• DIRECTIONS:
Among the entries below, find every line that contains the string "could", then copy it.

[Opening RECORD EXTRACTS section]

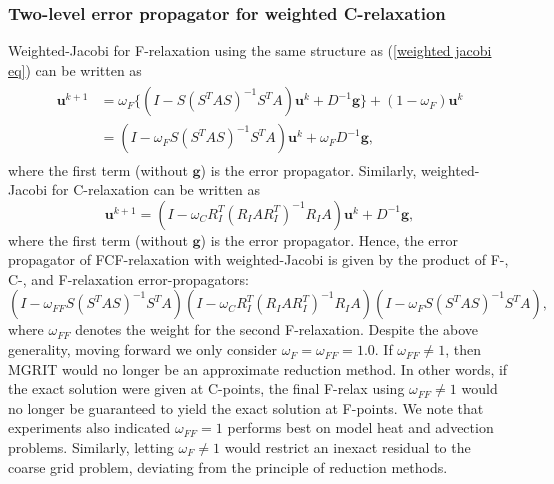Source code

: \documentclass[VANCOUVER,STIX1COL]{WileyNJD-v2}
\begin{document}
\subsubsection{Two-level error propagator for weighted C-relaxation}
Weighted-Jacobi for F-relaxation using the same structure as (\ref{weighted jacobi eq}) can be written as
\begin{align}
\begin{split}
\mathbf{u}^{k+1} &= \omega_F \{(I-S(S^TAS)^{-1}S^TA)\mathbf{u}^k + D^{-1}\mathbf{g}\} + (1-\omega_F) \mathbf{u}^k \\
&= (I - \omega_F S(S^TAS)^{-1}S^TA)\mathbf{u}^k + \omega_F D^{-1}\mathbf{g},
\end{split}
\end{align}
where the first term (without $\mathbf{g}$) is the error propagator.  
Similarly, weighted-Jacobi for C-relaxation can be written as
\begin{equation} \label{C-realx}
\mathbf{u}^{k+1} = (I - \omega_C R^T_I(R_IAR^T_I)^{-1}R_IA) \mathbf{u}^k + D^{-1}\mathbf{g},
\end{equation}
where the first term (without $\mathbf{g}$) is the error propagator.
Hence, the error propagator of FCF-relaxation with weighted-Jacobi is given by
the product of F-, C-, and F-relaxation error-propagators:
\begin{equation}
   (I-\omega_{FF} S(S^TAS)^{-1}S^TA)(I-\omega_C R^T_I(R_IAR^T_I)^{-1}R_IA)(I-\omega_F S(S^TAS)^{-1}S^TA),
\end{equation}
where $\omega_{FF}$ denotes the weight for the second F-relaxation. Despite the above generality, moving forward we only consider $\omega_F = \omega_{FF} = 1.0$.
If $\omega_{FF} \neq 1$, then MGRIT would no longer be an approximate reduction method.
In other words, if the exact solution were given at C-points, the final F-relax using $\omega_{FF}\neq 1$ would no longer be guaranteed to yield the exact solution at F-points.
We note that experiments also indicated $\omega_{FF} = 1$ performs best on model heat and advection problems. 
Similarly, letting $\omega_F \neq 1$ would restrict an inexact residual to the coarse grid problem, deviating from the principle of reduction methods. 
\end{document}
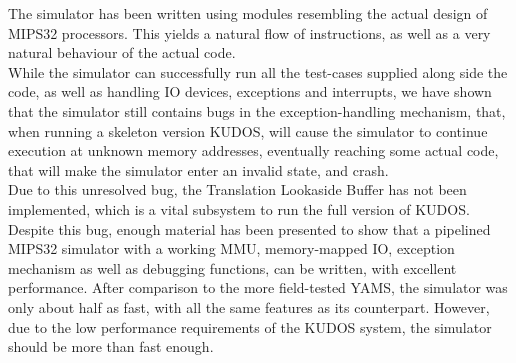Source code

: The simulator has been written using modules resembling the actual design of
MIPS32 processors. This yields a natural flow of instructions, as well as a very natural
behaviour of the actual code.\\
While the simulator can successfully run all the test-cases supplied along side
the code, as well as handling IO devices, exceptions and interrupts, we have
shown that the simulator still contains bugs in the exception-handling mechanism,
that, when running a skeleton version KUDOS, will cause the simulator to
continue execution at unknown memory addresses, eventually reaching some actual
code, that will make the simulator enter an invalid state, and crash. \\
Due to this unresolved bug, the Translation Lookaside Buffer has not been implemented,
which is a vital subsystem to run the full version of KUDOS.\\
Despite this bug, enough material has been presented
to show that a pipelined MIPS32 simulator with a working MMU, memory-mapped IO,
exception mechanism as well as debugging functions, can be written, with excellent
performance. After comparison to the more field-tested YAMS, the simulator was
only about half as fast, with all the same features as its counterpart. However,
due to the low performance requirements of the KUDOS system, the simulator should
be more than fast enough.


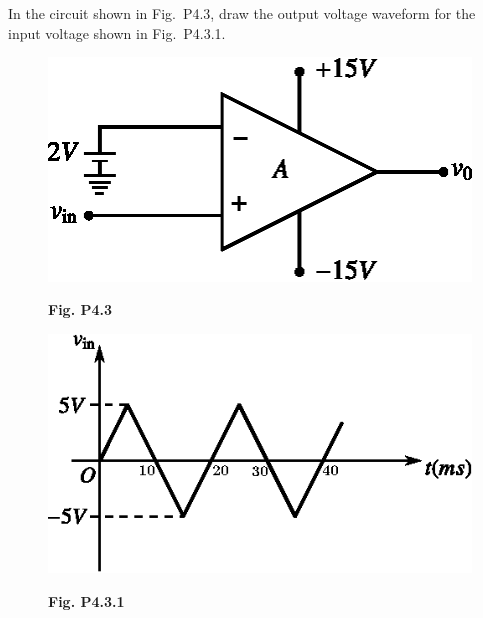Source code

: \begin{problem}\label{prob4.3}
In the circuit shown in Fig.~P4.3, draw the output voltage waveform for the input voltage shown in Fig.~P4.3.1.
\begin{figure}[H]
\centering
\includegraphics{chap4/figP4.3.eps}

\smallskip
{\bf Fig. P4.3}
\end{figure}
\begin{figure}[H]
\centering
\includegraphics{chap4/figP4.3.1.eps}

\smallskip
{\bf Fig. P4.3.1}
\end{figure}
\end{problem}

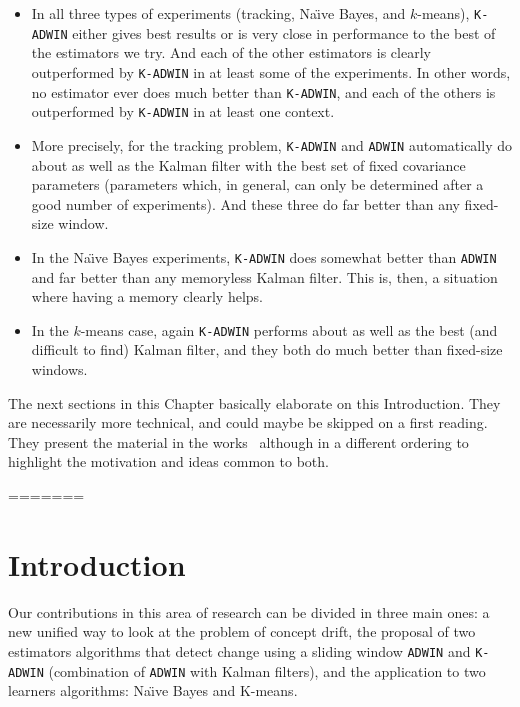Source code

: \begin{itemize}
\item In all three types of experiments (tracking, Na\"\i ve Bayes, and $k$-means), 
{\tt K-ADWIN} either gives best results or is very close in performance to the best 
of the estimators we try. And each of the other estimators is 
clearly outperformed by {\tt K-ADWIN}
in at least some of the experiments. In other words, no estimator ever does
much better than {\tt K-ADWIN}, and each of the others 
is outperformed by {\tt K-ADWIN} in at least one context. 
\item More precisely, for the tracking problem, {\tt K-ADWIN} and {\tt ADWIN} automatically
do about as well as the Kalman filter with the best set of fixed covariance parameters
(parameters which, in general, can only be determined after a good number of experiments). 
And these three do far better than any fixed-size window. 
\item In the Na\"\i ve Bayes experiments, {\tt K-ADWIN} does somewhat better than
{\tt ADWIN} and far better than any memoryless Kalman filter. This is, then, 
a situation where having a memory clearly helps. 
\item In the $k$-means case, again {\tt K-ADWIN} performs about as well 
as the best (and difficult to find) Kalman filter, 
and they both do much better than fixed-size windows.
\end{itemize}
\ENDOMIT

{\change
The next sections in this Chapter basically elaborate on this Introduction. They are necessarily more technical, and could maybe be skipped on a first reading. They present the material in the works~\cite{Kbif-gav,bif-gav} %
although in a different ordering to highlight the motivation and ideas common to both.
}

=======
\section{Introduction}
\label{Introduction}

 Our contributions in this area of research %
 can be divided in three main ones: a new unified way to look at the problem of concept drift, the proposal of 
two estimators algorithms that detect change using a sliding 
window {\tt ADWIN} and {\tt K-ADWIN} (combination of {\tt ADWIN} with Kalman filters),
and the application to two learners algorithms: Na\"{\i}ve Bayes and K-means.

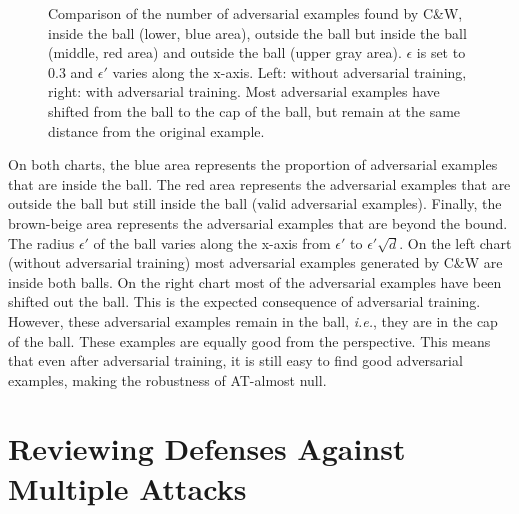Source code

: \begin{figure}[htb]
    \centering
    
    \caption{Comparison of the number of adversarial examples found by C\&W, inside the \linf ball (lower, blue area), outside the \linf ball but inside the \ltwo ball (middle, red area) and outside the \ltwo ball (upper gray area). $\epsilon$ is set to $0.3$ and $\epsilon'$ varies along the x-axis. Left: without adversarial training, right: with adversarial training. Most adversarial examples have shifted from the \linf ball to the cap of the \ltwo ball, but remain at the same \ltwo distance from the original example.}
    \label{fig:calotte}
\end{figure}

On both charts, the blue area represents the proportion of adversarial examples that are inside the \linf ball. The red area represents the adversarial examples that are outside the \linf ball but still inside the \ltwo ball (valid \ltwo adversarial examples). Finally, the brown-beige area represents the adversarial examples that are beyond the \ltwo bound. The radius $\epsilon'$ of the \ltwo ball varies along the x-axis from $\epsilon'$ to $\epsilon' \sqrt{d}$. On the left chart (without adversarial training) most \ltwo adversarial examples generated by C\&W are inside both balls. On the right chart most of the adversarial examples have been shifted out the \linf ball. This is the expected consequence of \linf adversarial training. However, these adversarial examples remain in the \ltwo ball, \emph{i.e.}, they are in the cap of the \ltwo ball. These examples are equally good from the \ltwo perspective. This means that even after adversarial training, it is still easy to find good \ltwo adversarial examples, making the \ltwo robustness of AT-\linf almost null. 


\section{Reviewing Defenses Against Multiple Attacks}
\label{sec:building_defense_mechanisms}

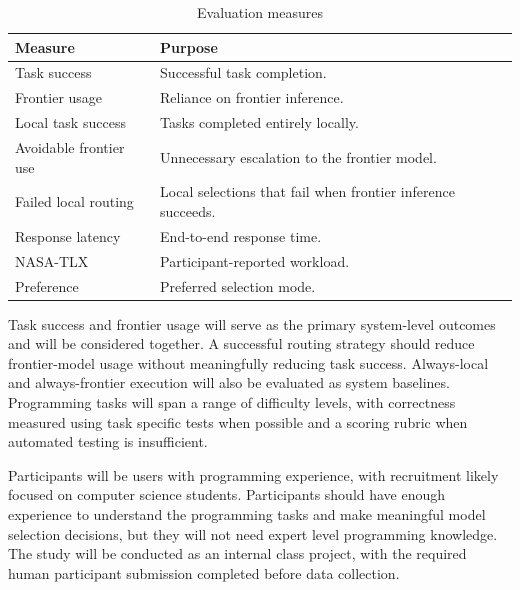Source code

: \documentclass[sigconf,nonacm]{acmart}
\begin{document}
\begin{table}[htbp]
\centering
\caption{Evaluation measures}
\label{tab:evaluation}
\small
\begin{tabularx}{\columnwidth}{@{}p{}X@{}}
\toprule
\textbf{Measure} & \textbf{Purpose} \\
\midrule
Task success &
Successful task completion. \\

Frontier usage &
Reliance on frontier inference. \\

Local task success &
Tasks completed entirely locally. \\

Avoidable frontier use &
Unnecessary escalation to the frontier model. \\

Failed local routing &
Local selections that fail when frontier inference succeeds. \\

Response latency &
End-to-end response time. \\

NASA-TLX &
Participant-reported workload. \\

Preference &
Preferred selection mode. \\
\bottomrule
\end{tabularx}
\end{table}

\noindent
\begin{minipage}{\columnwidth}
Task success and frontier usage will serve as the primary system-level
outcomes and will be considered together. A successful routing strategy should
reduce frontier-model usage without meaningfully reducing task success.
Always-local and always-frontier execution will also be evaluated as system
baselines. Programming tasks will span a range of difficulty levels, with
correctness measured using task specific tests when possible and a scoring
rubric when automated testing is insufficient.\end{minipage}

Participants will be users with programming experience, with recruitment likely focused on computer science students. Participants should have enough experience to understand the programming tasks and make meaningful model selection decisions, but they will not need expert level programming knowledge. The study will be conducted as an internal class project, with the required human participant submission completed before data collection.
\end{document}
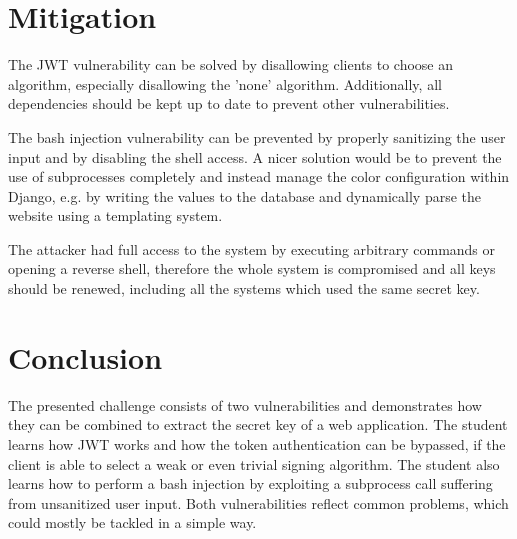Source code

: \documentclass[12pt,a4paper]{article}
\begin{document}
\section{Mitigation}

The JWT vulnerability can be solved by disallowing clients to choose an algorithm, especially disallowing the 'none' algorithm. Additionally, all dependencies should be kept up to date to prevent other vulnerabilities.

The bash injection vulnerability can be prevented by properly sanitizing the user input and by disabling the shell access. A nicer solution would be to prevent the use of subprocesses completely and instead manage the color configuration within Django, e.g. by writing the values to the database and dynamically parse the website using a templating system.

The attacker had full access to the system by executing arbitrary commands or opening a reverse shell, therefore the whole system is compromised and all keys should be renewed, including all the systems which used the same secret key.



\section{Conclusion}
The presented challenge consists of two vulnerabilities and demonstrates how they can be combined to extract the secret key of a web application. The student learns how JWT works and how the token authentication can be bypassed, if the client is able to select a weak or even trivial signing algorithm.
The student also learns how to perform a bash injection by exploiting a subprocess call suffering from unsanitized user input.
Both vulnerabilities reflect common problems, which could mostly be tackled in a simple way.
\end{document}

[Closing RECORD EXTRACTS section]

• THE ANSWER:
The next sections in this Chapter basically elaborate on this Introduction. They are necessarily more technical, and could maybe be skipped on a first reading. They present the material in the works~\cite{Kbif-gav,bif-gav} %
Both vulnerabilities reflect common problems, which could mostly be tackled in a simple way.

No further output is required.